Although NASA explores the space in general, they sometimes explore the Earth as well through satellite imaging and space observation. This has helped archeologists to make groundbreaking discoveries, such as the recent case of uncovering a 10 500-year old lost city beneath a layer of thick forest in Connecticut.
The agency found the lost city with the help of “remote-sensing equipment”. According to experts, the ruins of the lost city were inhabited by hunter-gatherers who funneled bison into dead-ends and killed them afterwards. The ruins were located in the area around Beaver River in Western Oklahoma thanks to the LIDAR technology. This device can recreate a 3D model of the surface along with bushes, grass and trees and can create a bare-earth vision as well, removing obstacles for a cleaner look of the surface. This allows archeologists to see overgrown structures that wouldn’t be obvious on the ground. This has also allowed scientists to see a clear view of fossils and bones beneath the surface.

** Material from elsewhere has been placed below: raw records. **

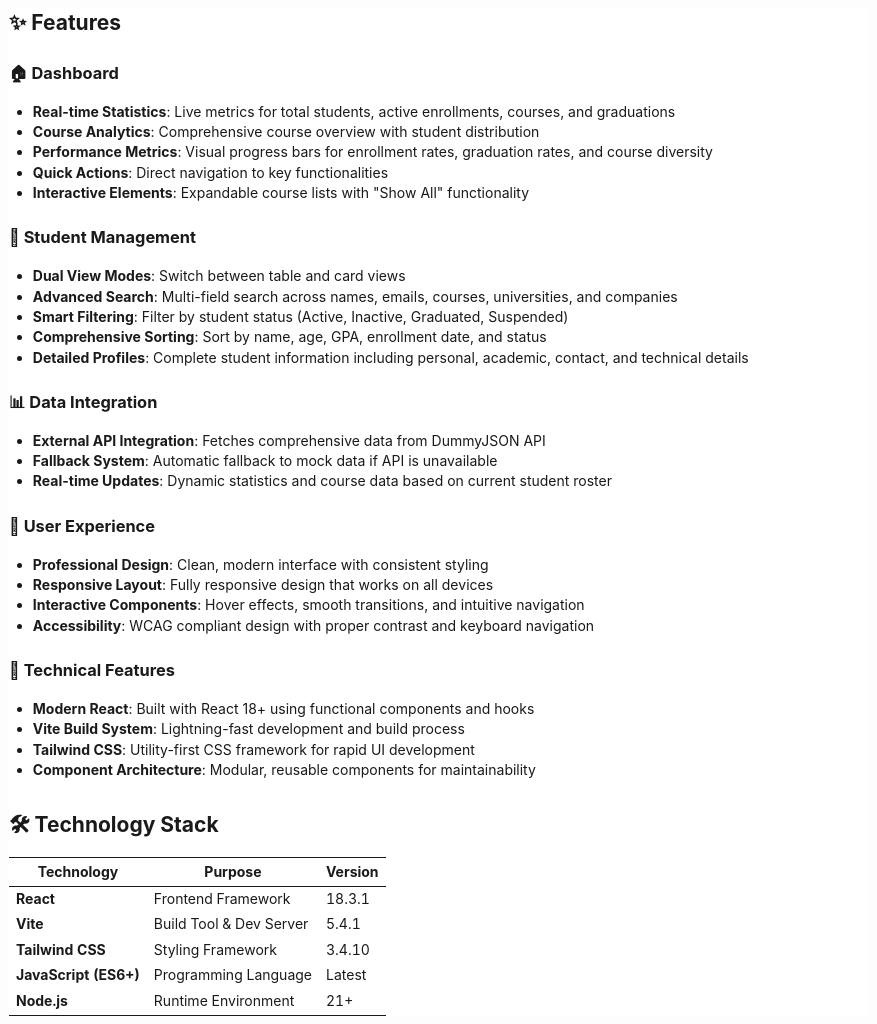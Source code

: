 ## ✨ Features

### 🏠 **Dashboard**
- **Real-time Statistics**: Live metrics for total students, active enrollments, courses, and graduations
- **Course Analytics**: Comprehensive course overview with student distribution
- **Performance Metrics**: Visual progress bars for enrollment rates, graduation rates, and course diversity
- **Quick Actions**: Direct navigation to key functionalities
- **Interactive Elements**: Expandable course lists with "Show All" functionality

### 👥 **Student Management**
- **Dual View Modes**: Switch between table and card views
- **Advanced Search**: Multi-field search across names, emails, courses, universities, and companies
- **Smart Filtering**: Filter by student status (Active, Inactive, Graduated, Suspended)
- **Comprehensive Sorting**: Sort by name, age, GPA, enrollment date, and status
- **Detailed Profiles**: Complete student information including personal, academic, contact, and technical details

### 📊 **Data Integration**
- **External API Integration**: Fetches comprehensive data from DummyJSON API
- **Fallback System**: Automatic fallback to mock data if API is unavailable
- **Real-time Updates**: Dynamic statistics and course data based on current student roster

### 🎨 **User Experience**
- **Professional Design**: Clean, modern interface with consistent styling
- **Responsive Layout**: Fully responsive design that works on all devices
- **Interactive Components**: Hover effects, smooth transitions, and intuitive navigation
- **Accessibility**: WCAG compliant design with proper contrast and keyboard navigation

### 🔧 **Technical Features**
- **Modern React**: Built with React 18+ using functional components and hooks
- **Vite Build System**: Lightning-fast development and build process
- **Tailwind CSS**: Utility-first CSS framework for rapid UI development
- **Component Architecture**: Modular, reusable components for maintainability

## 🛠️ Technology Stack

| Technology | Purpose | Version |
|------------|---------|---------|
| **React** | Frontend Framework | 18.3.1 |
| **Vite** | Build Tool & Dev Server | 5.4.1 |
| **Tailwind CSS** | Styling Framework | 3.4.10 |
| **JavaScript (ES6+)** | Programming Language | Latest |
| **Node.js** | Runtime Environment | 21+ |
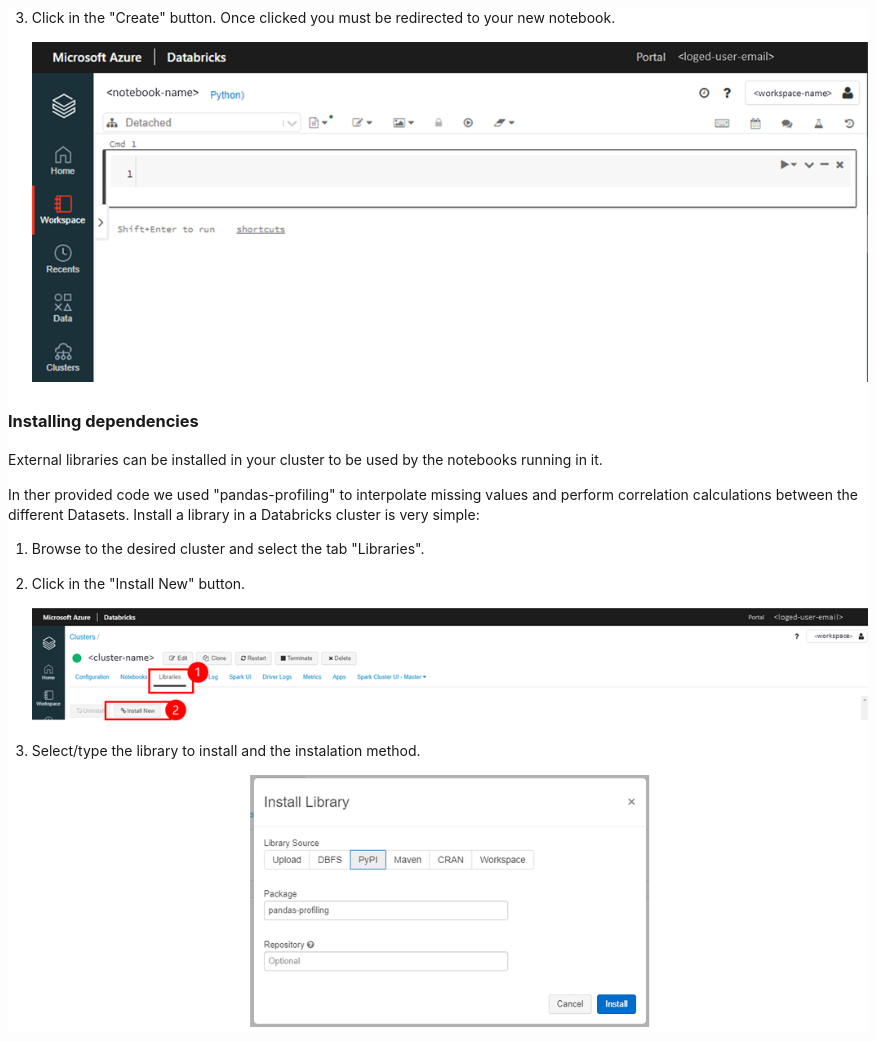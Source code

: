 3. Click in the "Create" button. Once clicked you must be redirected to your new notebook.

    ![](images/create-databricks-notebook-03.png)

### Installing dependencies

External libraries can be installed in your cluster to be used by the notebooks running in it.

In ther provided code we used "pandas-profiling" to interpolate missing values and perform correlation calculations between the different Datasets. Install a library in a Databricks cluster is very simple:

1. Browse to the desired cluster and select the tab "Libraries".
2. Click in the "Install New" button.

    ![](images/install-databricks-dependencies-01.png)

3. Select/type the library to install and the instalation method.

    ![](images/install-databricks-dependencies-02.png)
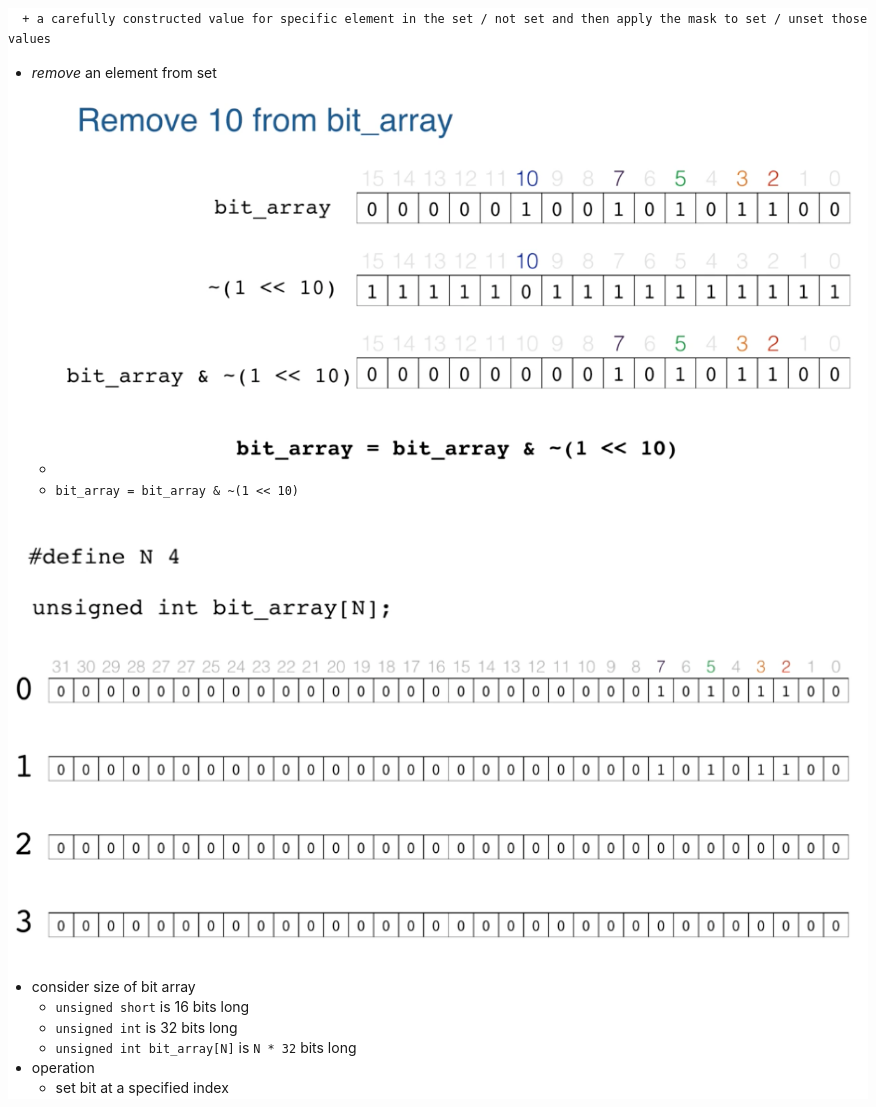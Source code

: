      + a carefully constructed value for specific element in the set / not set and then apply the mask to set / unset those values
  + _remove_ an element from set
    + ![](assets/README-acd3d.png)
    + `bit_array = bit_array & ~(1 << 10)`


![](assets/README-cf205.png)
+ consider size of bit array
  + `unsigned short` is 16 bits long
  + `unsigned int` is 32 bits long
  + `unsigned int bit_array[N]` is `N * 32` bits long
+ operation
  + set bit at a specified index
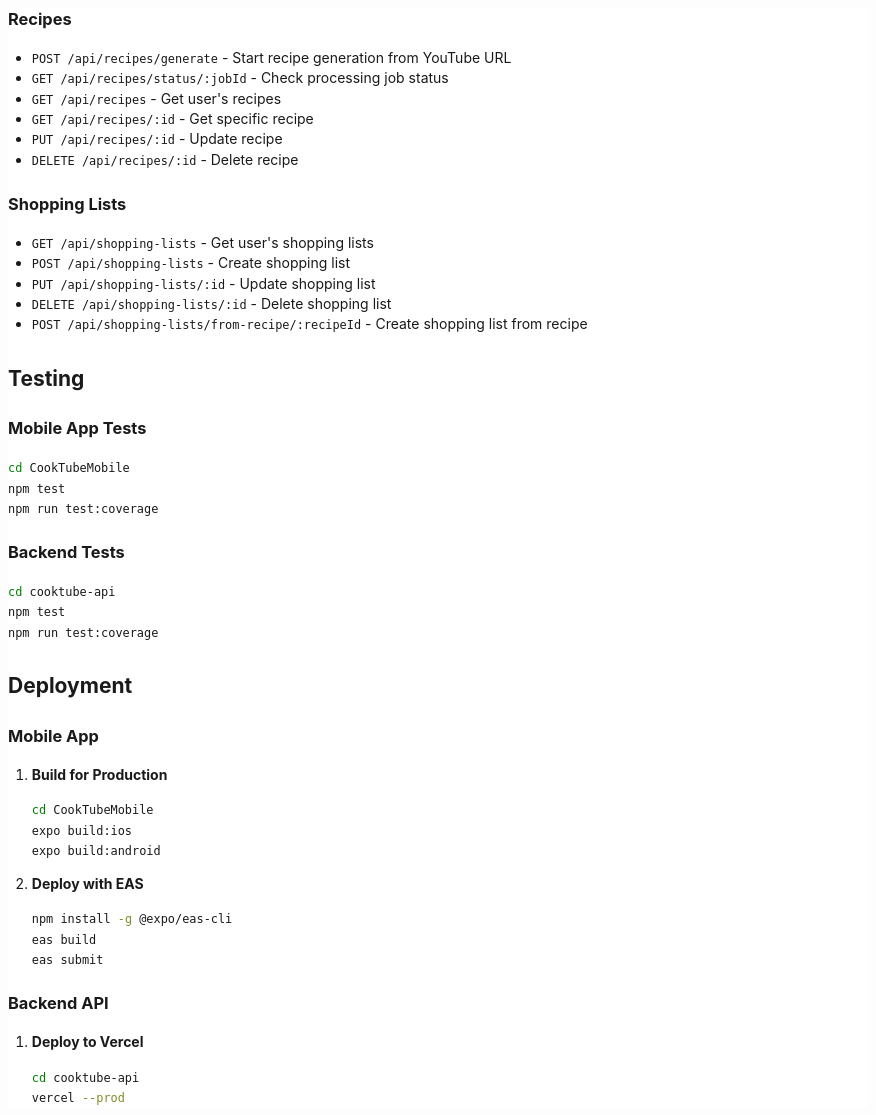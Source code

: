 ### Recipes
- `POST /api/recipes/generate` - Start recipe generation from YouTube URL
- `GET /api/recipes/status/:jobId` - Check processing job status
- `GET /api/recipes` - Get user's recipes
- `GET /api/recipes/:id` - Get specific recipe
- `PUT /api/recipes/:id` - Update recipe
- `DELETE /api/recipes/:id` - Delete recipe

### Shopping Lists
- `GET /api/shopping-lists` - Get user's shopping lists
- `POST /api/shopping-lists` - Create shopping list
- `PUT /api/shopping-lists/:id` - Update shopping list
- `DELETE /api/shopping-lists/:id` - Delete shopping list
- `POST /api/shopping-lists/from-recipe/:recipeId` - Create shopping list from recipe

## Testing

### Mobile App Tests
```bash
cd CookTubeMobile
npm test
npm run test:coverage
```

### Backend Tests
```bash
cd cooktube-api
npm test
npm run test:coverage
```

## Deployment

### Mobile App
1. **Build for Production**
   ```bash
   cd CookTubeMobile
   expo build:ios
   expo build:android
   ```

2. **Deploy with EAS**
   ```bash
   npm install -g @expo/eas-cli
   eas build
   eas submit
   ```

### Backend API
1. **Deploy to Vercel**
   ```bash
   cd cooktube-api
   vercel --prod
   ```
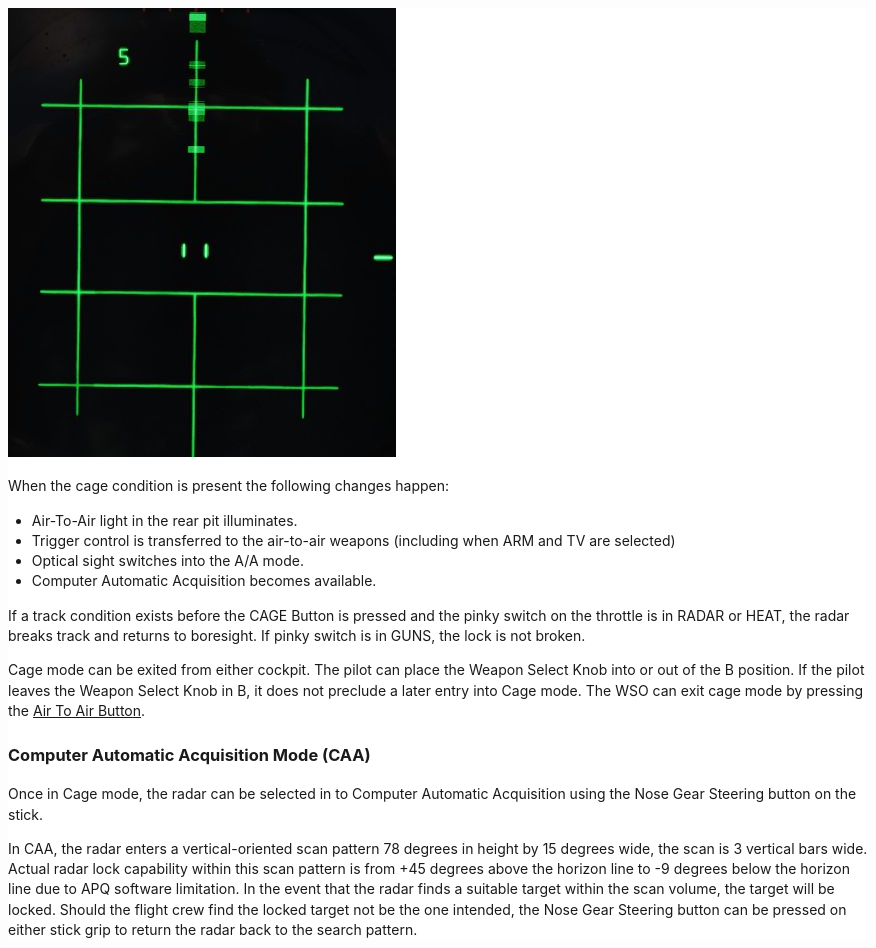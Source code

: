 ![Cage Mode](../../img/radar_cage_mode.jpg)

When the cage condition is present the following changes happen:

- Air-To-Air light in the rear pit illuminates.
- Trigger control is transferred to the air-to-air weapons (including when ARM
  and TV are selected)
- Optical sight switches into the A/A mode.
- Computer Automatic Acquisition becomes available.

If a track condition exists before the CAGE Button is pressed and the pinky
switch on the throttle is in RADAR or HEAT, the radar breaks track and returns
to boresight. If pinky switch is in GUNS, the lock is not broken.

Cage mode can be exited from either cockpit. The pilot can place the Weapon
Select Knob into or out of the B position. If the pilot leaves the Weapon Select
Knob in B, it does not preclude a later entry into Cage mode. The WSO can exit
cage mode by pressing the [Air To Air Button](interface.md#air-to-air-button).

### Computer Automatic Acquisition Mode (CAA)

Once in Cage mode, the radar can be selected in to Computer Automatic
Acquisition using the Nose Gear Steering button on the stick.

In CAA, the radar enters a vertical-oriented scan pattern 78 degrees in height
by 15 degrees wide, the scan is 3 vertical bars wide. Actual radar lock
capability within this scan pattern is from +45 degrees above the horizon line
to -9 degrees below the horizon line due to APQ software limitation. In the
event that the radar finds a suitable target within the scan volume, the target
will be locked. Should the flight crew find the locked target not be the one
intended, the Nose Gear Steering button can be pressed on either stick grip to
return the radar back to the search pattern.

The LIDAR technology has been developed from the equipment scientists use to look at distant planets, moons and asteroids. NASA has been incorporating LIDAR equipment in their missions as far back as the Apollo mission. “The device has been useful in delineating where we need to concentrate our efforts,” archeologist Paul LaRoque says. “It saved us a lot of time and effort. You’ll never find bison bones with airborne LIDAR, but you can find the geological features that suggest a place to look,” says Meg Watters, a remote sensing expert. The same technology has helped archeologists uncover the ancient city of Ciudad Blanca in Honduras.